A Hamilton-Jacobi Framework in a Field-Road System with Unidirectional Advection under Wentzell-Type Boundary Condition
Xinye Xiao, Haomin Huang
TL;DR
The paper develops a Hamilton-Jacobi framework for a field-road propagation model with unidirectional advection under Wentzell-type boundary conditions, deriving a variational inequality as the singular limit of a reaction-diffusion system. It yields an explicit viscosity-solution representation $v(x,y,t) = \max\{0, \varphi^*(x,y,t) - t\}$ with the fundamental solution $\varphi^*(x,y,t) = \min_{s\ge0} \{ ((-x + b s + c t)^2)/(4(t+ a s)) + ((y+s)^2)/(4 t) \}$, and identifies a geometrical transition boundary that separates rectilinear and road-assisted propagation. The analysis combines viscosity-solution theory, optimal control, and variational methods, proves convergence from the singular limit, and extends the framework to conical domains with interacting roads, accompanied by numerical simulations that reveal how advection and road diffusion shape invasion patterns. The results provide a robust variational toolkit for understanding anisotropic propagation in fragmented landscapes and offer insights into how linear infrastructures modulate front speeds.
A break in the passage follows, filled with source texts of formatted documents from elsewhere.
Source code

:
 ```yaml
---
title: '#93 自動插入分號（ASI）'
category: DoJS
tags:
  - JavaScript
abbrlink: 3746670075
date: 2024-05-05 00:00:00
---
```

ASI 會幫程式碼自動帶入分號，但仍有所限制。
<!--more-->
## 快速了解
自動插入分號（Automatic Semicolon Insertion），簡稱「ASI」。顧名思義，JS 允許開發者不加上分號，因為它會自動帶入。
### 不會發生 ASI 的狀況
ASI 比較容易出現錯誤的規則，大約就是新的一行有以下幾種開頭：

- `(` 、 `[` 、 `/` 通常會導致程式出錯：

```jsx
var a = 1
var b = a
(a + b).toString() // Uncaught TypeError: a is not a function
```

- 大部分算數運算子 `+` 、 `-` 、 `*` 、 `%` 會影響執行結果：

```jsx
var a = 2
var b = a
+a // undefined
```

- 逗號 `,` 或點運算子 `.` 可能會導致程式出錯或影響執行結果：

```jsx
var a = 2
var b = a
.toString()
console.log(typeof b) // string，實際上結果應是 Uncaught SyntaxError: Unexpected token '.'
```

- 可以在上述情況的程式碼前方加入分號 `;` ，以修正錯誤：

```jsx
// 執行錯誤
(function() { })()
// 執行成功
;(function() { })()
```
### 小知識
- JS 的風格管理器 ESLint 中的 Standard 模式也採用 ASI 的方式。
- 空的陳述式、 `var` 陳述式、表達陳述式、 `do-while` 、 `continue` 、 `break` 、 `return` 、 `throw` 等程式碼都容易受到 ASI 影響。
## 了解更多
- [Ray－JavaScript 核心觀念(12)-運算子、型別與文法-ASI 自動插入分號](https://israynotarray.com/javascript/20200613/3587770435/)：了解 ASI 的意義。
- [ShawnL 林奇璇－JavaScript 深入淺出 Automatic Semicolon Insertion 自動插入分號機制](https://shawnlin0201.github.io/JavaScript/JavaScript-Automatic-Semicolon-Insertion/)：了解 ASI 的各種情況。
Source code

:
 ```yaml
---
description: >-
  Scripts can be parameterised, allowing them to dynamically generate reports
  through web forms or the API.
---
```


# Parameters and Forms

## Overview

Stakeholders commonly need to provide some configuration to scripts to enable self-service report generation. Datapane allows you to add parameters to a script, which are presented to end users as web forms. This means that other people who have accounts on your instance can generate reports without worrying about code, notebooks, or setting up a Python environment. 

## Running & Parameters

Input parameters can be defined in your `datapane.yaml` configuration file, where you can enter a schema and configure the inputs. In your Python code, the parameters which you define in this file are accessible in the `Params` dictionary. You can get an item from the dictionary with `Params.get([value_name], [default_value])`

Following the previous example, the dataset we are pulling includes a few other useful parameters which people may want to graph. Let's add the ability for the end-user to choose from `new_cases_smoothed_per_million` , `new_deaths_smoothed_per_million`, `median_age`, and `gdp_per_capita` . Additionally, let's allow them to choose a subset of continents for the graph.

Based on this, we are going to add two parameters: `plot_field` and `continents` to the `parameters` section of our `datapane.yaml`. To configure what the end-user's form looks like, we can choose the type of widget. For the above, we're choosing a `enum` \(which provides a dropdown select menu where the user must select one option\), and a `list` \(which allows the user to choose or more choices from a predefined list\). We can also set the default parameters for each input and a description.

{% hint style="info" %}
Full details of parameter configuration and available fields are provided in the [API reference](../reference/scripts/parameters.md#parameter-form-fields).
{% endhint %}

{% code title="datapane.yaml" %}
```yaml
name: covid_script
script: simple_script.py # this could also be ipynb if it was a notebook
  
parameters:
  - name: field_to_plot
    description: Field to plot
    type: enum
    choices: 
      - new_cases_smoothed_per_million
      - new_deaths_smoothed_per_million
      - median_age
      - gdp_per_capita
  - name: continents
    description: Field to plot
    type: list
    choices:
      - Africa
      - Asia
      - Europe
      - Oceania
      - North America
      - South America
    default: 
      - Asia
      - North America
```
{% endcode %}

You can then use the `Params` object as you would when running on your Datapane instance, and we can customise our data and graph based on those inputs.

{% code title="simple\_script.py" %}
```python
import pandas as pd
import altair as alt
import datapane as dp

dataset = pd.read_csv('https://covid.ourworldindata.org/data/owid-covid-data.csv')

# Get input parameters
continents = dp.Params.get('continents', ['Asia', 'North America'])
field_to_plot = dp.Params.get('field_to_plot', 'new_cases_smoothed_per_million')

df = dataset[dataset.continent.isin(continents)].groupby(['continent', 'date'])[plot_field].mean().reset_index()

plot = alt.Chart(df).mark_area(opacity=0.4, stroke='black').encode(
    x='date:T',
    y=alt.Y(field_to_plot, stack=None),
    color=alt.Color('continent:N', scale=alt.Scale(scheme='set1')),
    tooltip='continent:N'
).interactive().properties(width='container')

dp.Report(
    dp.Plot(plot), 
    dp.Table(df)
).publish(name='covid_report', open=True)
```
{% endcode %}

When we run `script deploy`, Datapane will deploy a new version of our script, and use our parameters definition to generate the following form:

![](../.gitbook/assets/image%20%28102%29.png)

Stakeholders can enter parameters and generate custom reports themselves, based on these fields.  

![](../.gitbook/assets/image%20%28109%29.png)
The methodology is positioned to address non-order-preserving systems and complex geometries beyond the canonical field-road setting.
Abstract
This paper develops a comprehensive Hamilton-Jacobi framework to analyze asymptotic propagation dynamics in a field-road system featuring unidirectional advection and Wentzell-type boundary conditions. We rigorously derive a Hamilton-Jacobi variational inequality as the singular limit of a reaction-diffusion system in the upper half-plane, where the road is modeled as a degenerate one-dimensional medium with enhanced diffusion and tangential drift. By synthesizing viscosity solution theory, optimal control formulation, and variational analysis, we establish the existence, uniqueness, and explicit variational representation of the viscosity solution. The solution is characterized by a fundamental solution constructed via optimal paths, revealing a critical transition in propagation behavior governed by a geometrically derived curve that separates rectilinear and road-assisted regimes. Our framework extends to non-order-preserving systems where classical comparison methods fail, and we provide a detailed asymptotic derivation of the Wentzell boundary condition from flux continuity principles. Furthermore, we generalize the approach to conical domains with intersecting roads, demonstrating the robustness of our variational methodology. Numerical simulations illustrate how advection and diffusion parameters shape the invaded region, highlighting the interplay between field and road dynamics in determining propagation patterns.